Seeley had not been called to give evidence at the inquest, nor had his name been mentioned in the course of the proceedings. No one had known that he had been there that night. There was nothing to connect him with Jensen's death. The verdict of suicide and the excuse of temporary insanity had been arrived at without a hint of hesitation. The coroner had spoken gently of Jensen's motive as revealed by the specialist who had condemned him. The coroner had almost suggested that, in the horrible circumstances, Jensen's act might find Divine condonation.

Yet Seeley continued to believe that they would presently come to fetch him. That room would not be content until justice was done. One day it would find a listener and deliver its secret. And, at last, the thought of that room steadfastly awaiting its opportunity lured him to go and see it again.

When he saw a card in the window announcing that the room was to be let furnished, a new idea came to him. He might take the room himself.
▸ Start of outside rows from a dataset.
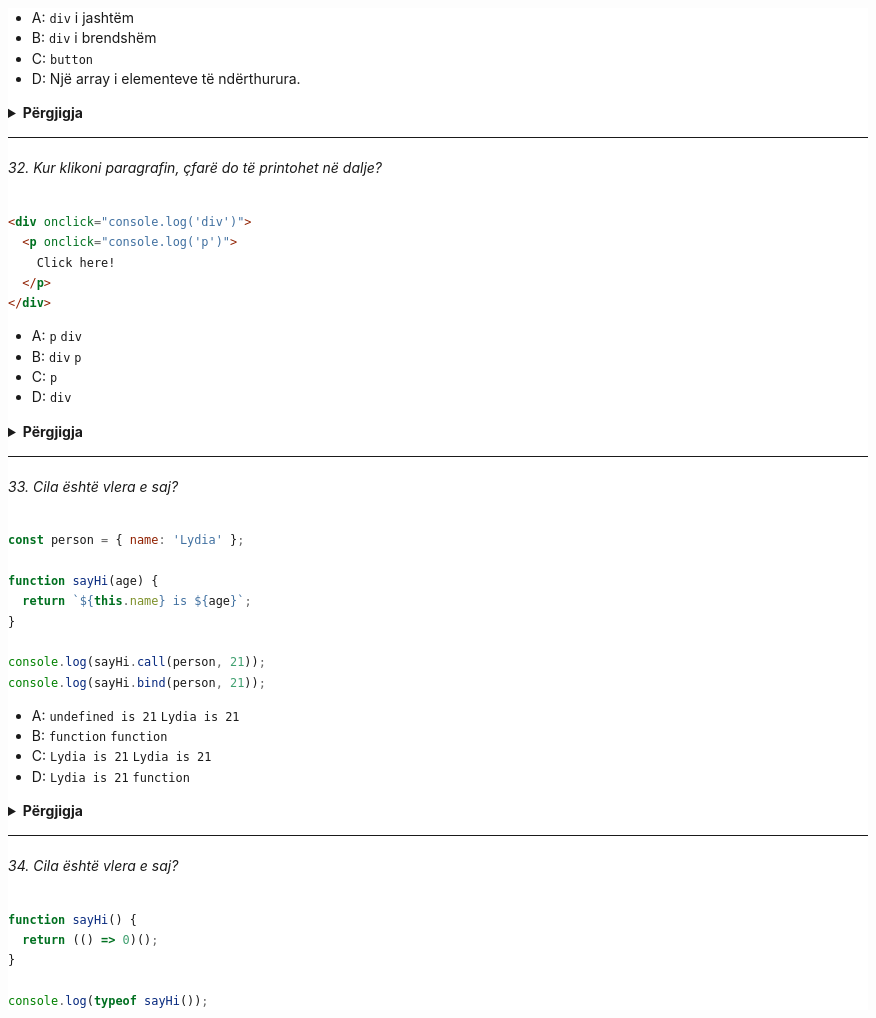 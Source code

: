 - A: `div` i jashtëm
- B: `div` i brendshëm
- C: `button`
- D: Një array i elementeve të ndërthurura.

<details><summary><b>Përgjigja</b></summary></details>

---

###### 32. Kur klikoni paragrafin, çfarë do të printohet në dalje?

```html
<div onclick="console.log('div')">
  <p onclick="console.log('p')">
    Click here!
  </p>
</div>
```

- A: `p` `div`
- B: `div` `p`
- C: `p`
- D: `div`

<details><summary><b>Përgjigja</b></summary></details>

---

###### 33. Cila është vlera e saj?

```javascript
const person = { name: 'Lydia' };

function sayHi(age) {
  return `${this.name} is ${age}`;
}

console.log(sayHi.call(person, 21));
console.log(sayHi.bind(person, 21));
```

- A: `undefined is 21` `Lydia is 21`
- B: `function` `function`
- C: `Lydia is 21` `Lydia is 21`
- D: `Lydia is 21` `function`

<details><summary><b>Përgjigja</b></summary></details>

---

###### 34. Cila është vlera e saj?

```javascript
function sayHi() {
  return (() => 0)();
}

console.log(typeof sayHi());
```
If he did that he could keep other people out of it; give it no chance to speak to anyone of the secret that he, alone, shared with it.

A new servant opened the door for him when he rang; a bright, cheerful girl who seemed to welcome his inquiry.

"Yes, we got one room to let," she said, "a nice bed-sittin'-room. It's been empty ever since I come."

He hesitated on the threshold, bracing himself for the encounter, and asked her how long she had been in the house.

"Five weeks last Monday," she told him, so he knew that she had not come there until more than a week after the inquest.

"It's a good room for ten shillin' a week," she went on, "the cheapest room in the 'ouse. Jus' been done up an' all."

He went in boldly, then, and saw that the room had been gagged and stifled for all time. They had repapered its walls with a pink inanity of rosebuds, muffled its furniture in a ribald chintz, swathed and bound this ghastly tomb in the obscene gauds and fripperies of decent respectability.

He could have laughed at its complete frustration. It seemed to him like a resentful and protesting corpse, prinked and pampered into the likeness of youth. "A nice, cheerful room, I call it," the new maid said.

He was free. The last witness against him had been muted and bound for all time. Once more he could lift his head and look the world in the face.

The next day he began to work again. He found that he could not work well.